The FDA is proposing to phase in implementation of its rule in five stages over four years, after which IVDs offered as LDTs generally would be expected to meet applicable requirements. The following outlines the FDA’s proposed five-stage process:
- Stage 1: End the general enforcement discretion approach with respect to medical device reporting (MDR) requirements and correction and removal reporting requirements one year after the FDA publishes a final phaseout policy, which the Agency intends to issue in the preamble of the final rule.
- Stage 2: End the general enforcement discretion approach with respect to requirements other than MDR, correction and removal reporting, QS, and premarket review requirements two years after the FDA publishes a final phaseout policy.
- Stage 3: End the general enforcement discretion approach with respect to QS requirements three years after the FDA publishes a final phaseout policy.

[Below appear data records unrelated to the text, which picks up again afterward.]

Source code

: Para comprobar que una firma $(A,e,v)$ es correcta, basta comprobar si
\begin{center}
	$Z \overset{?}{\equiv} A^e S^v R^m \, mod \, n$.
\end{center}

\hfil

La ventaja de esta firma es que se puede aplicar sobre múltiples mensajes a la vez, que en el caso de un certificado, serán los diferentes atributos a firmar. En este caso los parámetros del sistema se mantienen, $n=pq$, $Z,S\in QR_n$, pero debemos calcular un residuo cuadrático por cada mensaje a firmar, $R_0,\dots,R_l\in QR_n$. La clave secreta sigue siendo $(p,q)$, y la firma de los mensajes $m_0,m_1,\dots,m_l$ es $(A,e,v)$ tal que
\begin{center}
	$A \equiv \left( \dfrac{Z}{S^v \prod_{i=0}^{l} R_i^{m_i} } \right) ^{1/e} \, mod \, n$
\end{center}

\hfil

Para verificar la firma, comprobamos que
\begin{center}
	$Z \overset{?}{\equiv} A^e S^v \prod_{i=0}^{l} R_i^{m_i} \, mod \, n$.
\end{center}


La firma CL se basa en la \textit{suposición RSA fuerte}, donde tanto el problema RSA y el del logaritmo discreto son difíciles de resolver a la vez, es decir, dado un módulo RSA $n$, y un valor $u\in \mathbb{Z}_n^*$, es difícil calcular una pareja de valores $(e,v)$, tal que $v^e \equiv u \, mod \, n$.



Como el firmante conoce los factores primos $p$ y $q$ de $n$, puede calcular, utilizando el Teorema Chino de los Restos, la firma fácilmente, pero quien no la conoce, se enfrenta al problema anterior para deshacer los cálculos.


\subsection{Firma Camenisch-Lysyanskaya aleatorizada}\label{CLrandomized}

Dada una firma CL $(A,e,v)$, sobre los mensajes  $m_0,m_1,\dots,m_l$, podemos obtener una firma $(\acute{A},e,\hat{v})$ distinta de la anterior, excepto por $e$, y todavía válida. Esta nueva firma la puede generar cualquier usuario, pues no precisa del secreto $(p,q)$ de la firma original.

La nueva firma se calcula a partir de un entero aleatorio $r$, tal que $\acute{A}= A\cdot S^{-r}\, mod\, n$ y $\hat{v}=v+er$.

- Stage 4: End the general enforcement discretion approach with respect to premarket review requirements for high-risk IVDs 3½ years after the FDA publishes a final phaseout policy, but not before October 1, 2027.
- Stage 5: End the general enforcement discretion approach with respect to premarket review requirements for moderate risk and low risk IVDs (that require premarket submissions) four years after the FDA publishes a final phaseout policy, but not before April 1, 2028.
ASCP’s Commission on Science, Technology, and Policy is reviewing the proposed rule and will be preparing formal comments. ASCP does not believe that the 60-day comment period provides sufficient time for stakeholders to fully assess the rule’s impact on laboratory testing operations and its impact on patient care. ASCP will be asking the FDA to extend its comment period, preferably to 120 days. ASCP will also be working with other laboratory organizations to voice many serious concerns about the proposed rule.